Walaupun para aktor yang terlibat dalam proses pembuatan kebijakan publik itu masing-masing mempunyai kebijakan publik itu masingmasing mempunyai kepentingan pribadi, namun mereka bukanlah peserta-peserta yang buta dan karena itu mereka mampu menyesuaikan diri satu sama lain, melalui tawar-menawar, negosiasi, dan kompromi (partisan mutual adjustment).

GAYA KONSERVATIF
Gaya konservatif dari model ini dapat dilihat dalam caranya melakukan penilaian (evaluasi) terhadap program-program atau kebijakan-kebijakan baru, misalnya apakah akan ditingkatkan, dikurangi atau dimodifikasi, maka dasar pertimbangan yang dipakainya selalu mengacu pada program-program atau kebijakankebijakan lama dan biaya-biaya yang telah dikeluarkan di masa sebelumnya.

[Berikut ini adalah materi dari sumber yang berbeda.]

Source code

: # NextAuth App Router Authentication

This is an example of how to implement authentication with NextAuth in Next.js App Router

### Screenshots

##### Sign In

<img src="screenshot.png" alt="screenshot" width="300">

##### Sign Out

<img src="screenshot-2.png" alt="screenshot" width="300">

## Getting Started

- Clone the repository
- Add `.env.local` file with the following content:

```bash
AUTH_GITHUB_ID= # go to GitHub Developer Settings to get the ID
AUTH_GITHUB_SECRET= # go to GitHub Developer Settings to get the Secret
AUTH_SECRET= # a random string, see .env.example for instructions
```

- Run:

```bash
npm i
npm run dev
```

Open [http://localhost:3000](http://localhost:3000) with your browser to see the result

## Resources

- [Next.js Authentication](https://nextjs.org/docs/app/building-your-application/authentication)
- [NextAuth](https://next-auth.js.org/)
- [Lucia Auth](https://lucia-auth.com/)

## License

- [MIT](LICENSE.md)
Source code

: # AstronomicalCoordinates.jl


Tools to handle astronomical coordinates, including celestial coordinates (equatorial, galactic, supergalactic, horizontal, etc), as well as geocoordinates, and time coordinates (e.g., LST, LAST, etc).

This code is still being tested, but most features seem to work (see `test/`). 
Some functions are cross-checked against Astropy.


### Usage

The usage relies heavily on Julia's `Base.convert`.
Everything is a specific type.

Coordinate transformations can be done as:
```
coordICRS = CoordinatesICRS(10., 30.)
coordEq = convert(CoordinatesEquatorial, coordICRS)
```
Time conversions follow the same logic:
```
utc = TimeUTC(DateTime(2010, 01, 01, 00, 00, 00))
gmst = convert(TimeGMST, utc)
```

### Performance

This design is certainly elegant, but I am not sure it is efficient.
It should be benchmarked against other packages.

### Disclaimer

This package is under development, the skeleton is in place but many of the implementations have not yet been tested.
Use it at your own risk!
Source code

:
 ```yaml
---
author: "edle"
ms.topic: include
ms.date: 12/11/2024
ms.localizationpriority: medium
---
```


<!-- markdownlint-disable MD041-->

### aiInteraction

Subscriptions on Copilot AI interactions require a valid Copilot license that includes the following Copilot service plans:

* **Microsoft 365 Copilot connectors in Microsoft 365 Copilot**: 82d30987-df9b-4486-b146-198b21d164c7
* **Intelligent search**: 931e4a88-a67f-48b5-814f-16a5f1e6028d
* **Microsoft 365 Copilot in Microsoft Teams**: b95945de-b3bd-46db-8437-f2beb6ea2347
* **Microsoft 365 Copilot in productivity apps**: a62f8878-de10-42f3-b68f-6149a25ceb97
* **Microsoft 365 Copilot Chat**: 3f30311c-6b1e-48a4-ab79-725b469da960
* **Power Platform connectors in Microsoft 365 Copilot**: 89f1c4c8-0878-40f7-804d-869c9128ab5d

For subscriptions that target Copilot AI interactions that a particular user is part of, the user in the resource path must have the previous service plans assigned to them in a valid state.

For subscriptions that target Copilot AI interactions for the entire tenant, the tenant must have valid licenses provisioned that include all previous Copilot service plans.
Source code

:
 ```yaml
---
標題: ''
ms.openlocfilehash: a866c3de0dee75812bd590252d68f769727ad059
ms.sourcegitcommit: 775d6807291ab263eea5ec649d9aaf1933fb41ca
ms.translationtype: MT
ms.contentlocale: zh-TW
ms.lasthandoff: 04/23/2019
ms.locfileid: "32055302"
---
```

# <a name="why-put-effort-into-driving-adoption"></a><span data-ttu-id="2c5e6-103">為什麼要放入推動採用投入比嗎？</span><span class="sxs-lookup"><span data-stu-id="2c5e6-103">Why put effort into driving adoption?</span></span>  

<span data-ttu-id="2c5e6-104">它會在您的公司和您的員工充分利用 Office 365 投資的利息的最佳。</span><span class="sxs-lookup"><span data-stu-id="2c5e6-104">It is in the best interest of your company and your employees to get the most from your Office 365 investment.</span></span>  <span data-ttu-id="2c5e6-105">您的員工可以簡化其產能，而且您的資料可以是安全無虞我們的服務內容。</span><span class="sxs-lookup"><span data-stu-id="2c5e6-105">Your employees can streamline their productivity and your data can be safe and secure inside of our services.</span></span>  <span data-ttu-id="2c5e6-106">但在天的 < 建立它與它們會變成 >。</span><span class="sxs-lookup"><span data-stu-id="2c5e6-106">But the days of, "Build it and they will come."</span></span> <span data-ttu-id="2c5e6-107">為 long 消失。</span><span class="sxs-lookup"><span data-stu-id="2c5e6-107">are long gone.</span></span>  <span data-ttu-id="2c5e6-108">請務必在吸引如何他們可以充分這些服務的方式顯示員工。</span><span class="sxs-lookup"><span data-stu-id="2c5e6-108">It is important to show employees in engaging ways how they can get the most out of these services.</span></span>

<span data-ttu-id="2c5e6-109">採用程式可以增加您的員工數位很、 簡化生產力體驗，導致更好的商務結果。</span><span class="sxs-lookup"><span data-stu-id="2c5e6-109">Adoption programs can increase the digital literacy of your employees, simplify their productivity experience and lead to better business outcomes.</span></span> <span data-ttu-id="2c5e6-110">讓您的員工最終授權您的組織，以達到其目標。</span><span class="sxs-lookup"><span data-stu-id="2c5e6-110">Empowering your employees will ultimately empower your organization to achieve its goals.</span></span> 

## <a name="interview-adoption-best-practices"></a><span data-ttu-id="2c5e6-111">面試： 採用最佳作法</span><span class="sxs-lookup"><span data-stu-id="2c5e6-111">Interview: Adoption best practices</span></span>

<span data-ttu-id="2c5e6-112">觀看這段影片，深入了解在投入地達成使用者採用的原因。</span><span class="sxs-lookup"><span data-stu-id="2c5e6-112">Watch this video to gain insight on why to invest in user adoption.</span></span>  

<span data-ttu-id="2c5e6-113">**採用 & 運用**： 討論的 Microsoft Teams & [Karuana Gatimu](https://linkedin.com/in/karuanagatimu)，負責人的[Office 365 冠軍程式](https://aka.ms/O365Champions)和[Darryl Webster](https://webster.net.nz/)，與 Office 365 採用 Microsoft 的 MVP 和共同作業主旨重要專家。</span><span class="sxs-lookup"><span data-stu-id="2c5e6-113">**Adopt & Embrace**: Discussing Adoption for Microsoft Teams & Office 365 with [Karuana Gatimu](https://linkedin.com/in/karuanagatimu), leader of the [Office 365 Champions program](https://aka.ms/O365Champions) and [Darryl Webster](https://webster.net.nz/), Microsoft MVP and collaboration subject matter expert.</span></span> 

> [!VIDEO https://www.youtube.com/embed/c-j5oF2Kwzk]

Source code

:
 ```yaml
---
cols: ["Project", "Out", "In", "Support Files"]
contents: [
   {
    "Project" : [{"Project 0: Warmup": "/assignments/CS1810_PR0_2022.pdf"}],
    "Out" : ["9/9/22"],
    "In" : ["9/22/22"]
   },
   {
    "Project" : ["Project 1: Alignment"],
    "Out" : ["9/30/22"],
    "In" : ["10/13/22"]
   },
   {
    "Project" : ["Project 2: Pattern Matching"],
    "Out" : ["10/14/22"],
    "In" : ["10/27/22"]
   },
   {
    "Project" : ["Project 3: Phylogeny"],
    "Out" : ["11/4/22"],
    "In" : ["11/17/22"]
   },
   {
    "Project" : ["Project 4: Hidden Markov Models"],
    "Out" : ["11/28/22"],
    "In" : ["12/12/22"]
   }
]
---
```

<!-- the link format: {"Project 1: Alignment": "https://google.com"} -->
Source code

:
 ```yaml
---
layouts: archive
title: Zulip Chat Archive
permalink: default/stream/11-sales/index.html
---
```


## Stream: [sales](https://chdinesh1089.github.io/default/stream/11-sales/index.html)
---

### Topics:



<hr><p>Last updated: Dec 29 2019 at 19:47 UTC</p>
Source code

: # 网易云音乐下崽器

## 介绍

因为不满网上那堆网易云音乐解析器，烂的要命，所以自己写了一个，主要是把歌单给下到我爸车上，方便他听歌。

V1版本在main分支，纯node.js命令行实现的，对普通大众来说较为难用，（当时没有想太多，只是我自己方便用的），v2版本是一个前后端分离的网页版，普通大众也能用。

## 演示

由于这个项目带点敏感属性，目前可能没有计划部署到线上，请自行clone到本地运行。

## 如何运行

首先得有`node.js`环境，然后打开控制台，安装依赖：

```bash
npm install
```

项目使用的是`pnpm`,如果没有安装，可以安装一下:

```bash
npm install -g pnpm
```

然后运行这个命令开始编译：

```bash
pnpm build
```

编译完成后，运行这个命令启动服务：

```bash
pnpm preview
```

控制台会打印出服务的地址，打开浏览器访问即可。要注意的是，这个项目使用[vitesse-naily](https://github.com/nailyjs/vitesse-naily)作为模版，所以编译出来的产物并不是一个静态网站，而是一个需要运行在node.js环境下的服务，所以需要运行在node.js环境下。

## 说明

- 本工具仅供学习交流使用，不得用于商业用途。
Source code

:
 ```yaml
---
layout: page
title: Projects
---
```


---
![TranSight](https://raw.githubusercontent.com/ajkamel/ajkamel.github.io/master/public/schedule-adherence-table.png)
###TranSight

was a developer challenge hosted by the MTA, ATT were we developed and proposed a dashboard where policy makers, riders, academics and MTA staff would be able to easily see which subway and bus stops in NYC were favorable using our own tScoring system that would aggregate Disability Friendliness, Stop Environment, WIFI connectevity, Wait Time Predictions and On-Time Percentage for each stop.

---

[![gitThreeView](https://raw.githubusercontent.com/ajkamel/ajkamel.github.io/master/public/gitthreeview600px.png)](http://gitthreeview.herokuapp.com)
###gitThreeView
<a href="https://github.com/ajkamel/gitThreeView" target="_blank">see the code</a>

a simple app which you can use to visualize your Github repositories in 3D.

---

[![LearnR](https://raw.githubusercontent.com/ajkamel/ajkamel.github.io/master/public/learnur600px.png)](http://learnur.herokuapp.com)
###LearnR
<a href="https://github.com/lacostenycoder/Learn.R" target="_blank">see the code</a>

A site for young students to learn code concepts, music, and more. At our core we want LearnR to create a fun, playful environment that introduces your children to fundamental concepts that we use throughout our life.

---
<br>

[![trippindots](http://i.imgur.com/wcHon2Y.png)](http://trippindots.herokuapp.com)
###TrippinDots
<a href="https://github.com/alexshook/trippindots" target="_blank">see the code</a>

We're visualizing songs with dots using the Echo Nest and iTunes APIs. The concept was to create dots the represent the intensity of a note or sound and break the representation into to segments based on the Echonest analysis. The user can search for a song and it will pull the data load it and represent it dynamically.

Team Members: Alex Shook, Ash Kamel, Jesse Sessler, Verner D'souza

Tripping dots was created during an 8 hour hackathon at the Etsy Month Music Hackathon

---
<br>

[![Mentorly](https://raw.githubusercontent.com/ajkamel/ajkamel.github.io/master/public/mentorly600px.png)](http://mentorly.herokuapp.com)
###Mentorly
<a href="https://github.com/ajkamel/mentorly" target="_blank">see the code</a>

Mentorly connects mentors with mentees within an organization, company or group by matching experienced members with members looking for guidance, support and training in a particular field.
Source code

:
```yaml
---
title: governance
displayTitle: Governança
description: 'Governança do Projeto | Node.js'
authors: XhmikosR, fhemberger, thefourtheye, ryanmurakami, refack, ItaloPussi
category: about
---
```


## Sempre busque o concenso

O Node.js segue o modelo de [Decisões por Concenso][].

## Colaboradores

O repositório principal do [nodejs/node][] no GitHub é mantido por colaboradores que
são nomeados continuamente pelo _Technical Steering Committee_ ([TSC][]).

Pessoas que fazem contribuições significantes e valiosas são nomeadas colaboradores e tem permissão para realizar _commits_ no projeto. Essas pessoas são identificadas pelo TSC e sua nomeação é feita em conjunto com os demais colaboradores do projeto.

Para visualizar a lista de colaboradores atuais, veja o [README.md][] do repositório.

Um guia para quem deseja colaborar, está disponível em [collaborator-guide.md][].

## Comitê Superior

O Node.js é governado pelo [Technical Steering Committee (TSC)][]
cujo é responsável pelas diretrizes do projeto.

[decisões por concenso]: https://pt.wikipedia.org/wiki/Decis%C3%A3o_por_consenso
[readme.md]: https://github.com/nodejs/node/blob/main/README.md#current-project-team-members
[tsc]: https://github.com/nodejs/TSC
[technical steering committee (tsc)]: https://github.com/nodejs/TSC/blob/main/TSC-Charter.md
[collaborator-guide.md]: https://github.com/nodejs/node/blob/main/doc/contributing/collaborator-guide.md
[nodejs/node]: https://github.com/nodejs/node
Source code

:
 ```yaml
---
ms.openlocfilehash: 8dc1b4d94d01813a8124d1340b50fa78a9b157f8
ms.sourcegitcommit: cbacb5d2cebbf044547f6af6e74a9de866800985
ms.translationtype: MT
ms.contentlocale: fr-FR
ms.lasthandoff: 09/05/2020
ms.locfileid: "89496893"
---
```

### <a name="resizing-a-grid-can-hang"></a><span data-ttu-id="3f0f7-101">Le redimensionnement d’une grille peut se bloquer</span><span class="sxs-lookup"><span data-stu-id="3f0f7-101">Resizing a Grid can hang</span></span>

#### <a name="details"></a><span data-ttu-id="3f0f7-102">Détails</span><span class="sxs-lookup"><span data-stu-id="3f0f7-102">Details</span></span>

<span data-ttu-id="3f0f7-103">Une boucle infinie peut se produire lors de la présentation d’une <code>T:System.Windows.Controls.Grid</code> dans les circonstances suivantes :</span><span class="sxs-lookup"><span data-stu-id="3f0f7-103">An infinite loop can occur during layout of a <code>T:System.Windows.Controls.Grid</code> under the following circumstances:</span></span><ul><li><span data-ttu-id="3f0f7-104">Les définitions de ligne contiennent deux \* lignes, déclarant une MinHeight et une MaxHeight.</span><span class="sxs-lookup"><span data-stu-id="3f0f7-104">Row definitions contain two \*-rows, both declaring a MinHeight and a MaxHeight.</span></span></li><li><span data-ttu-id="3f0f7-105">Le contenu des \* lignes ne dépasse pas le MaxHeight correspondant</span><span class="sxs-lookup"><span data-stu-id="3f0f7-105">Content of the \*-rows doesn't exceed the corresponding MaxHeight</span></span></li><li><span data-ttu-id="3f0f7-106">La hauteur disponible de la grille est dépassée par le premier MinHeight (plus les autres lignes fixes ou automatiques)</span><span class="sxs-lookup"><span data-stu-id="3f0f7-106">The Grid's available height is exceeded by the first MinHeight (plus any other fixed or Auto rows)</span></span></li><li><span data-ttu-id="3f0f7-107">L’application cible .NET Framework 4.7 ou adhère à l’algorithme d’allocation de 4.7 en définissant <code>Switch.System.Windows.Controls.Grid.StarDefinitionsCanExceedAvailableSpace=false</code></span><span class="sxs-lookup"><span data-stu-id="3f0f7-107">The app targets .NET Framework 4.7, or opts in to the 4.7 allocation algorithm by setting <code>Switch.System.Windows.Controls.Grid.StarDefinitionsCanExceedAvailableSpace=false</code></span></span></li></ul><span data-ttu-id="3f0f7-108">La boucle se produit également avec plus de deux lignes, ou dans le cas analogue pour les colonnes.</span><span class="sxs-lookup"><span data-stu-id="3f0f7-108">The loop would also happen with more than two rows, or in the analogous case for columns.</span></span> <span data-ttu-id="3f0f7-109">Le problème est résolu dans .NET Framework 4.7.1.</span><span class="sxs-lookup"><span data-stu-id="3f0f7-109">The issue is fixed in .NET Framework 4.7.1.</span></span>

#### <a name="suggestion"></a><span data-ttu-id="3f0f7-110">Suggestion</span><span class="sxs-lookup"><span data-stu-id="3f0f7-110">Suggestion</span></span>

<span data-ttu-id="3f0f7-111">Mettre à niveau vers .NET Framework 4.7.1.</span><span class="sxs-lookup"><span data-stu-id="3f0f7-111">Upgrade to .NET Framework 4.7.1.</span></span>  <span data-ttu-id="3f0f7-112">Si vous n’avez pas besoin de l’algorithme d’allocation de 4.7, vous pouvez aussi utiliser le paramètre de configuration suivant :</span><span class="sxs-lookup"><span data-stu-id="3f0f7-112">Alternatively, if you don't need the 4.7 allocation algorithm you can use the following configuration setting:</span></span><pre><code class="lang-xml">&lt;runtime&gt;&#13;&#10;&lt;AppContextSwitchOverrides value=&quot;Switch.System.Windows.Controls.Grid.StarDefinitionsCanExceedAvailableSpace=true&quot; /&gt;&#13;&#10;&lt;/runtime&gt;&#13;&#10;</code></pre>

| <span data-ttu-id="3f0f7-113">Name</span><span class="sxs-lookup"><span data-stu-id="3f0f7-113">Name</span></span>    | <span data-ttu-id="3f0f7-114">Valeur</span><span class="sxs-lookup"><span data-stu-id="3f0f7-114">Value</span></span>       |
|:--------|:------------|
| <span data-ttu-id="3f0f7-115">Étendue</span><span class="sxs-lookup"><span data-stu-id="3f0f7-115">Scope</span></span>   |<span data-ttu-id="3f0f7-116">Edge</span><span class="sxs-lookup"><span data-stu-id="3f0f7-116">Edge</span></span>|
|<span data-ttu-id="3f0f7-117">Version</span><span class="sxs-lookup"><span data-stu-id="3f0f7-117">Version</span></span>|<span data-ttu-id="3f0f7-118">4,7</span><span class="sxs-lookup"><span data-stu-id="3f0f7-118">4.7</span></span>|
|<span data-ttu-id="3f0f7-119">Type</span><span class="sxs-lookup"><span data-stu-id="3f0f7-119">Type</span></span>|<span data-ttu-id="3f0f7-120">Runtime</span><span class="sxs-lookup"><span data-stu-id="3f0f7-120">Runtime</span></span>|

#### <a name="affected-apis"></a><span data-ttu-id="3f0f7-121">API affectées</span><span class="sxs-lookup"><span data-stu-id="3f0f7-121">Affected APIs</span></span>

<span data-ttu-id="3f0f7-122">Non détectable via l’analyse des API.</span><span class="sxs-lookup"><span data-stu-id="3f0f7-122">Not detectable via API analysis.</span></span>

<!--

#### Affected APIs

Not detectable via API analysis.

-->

Masalah defisit pangan nasional yang terjadi di Indonesia, dan dari waktu ke waktu selalu dipecahkan oleh pemerintah melalui kebijakan peningkatan produktivitas dan produksi pertanian pangan padi secara nasional. Jika terjadi defisit pangan, pemerintah segera impor beras dari Negara-negara lain penghasil beras. Kebijakan pemerintah yang mendasarkan model inkremental ini tentu saja tidak efektif karena memecahkan persoalan pangan hanya untuk sementara waktu. Selain itu, implikasi dari impor beras sangat merugikan kepada kaum petani penghasil padi karena harga beras yang sempat naik dan membuat mereka bersuka cita, lantas cenderung segera pula anjlok sehingga membuat para petani menangis, karena kenaikan harga beras dalam negeri yang sifatnya sementara itu tidak mempunyai pengaruh apapun bagi perbaikan kehidupan mereka. Sementara jika terjadi panen raya, harga juga cenderung segera anjlok, dan kembali para petani menangis lagi karena mereka sangat dirugikan. Pemerintah tentu saja tidak bisa menjalankan kebijakan seperti ini terus-menerus, karena pada dasarnya kebijakan inkremental seperti dijelaskan sebelumnya merupakan pendekatan konservatif untuk melakukan inovasi kebijakan.

C O N T O H M O D E L

I N K R E M E N T A L

Perlu diingat pula bahwa sebenarnya telah terjadi perubahan yang sangat cepat dalam masalah kependudukan. Pertama, banyak penduduk desa yang cenderung meninggalkan daerah pedesaan mereka untuk mencari pekerjaan di kota-kota besar atau di luar negeri sebagai tenaga kerja Indonesia. Biasanya alasan klise yang menjadi pendorong mereka untuk meninggalkan daerah pedesaan mereka, yaitu dalam pandangan mereka lapangan kerja di sektor pertanian pangan dan di sektor non pertanian tidak bisa lagi menjadi andalan bagi kehidupan mereka yang layak untuk masa sekarang, maupun untuk masa mendatang. Kedua, pertambahan komulatif penduduk secara nasional terus meningkat. Oleh karena itu, pemerintah tidak hanya harus segera tanggap terhadap fenomena kependudukan saat ini, tetapi perlu segera melakukan inovasi kebijakan pangan nasional dengan melakukan kebijakan terobosan, yang dalam hal ini adalah kebijakan diversifikasi pangan secara nasional. Sudah saatnya pemerintah mempunyai komitmen yang kuat terhadap kebijakan pertanian pangan di Indonesia yang telah dengan gencar dan semangat yang menggebu-gebu diluncurkan pada tahun 1969 dan sempat menjadi prioritas dan bisa mencapai swasembada pangan, justru sekarang ini menghasilkan anti klimaks, yang berupa tidak kunjung selesainya persoalan pangan dan kesejahteraan para petani. Padahal Negara-negara lain, seperti Korea Selatan dan Taiwan, kebijakan pertanian pangan bisa berhasil, dan mengantarkan Negara-negara itu memasuki tahap perkembangan industri dan perdagangan. Dibandingkan dengan Negara-negara itu, Indonesia merupakan Negara pertanian terbesar di Asia Tenggara.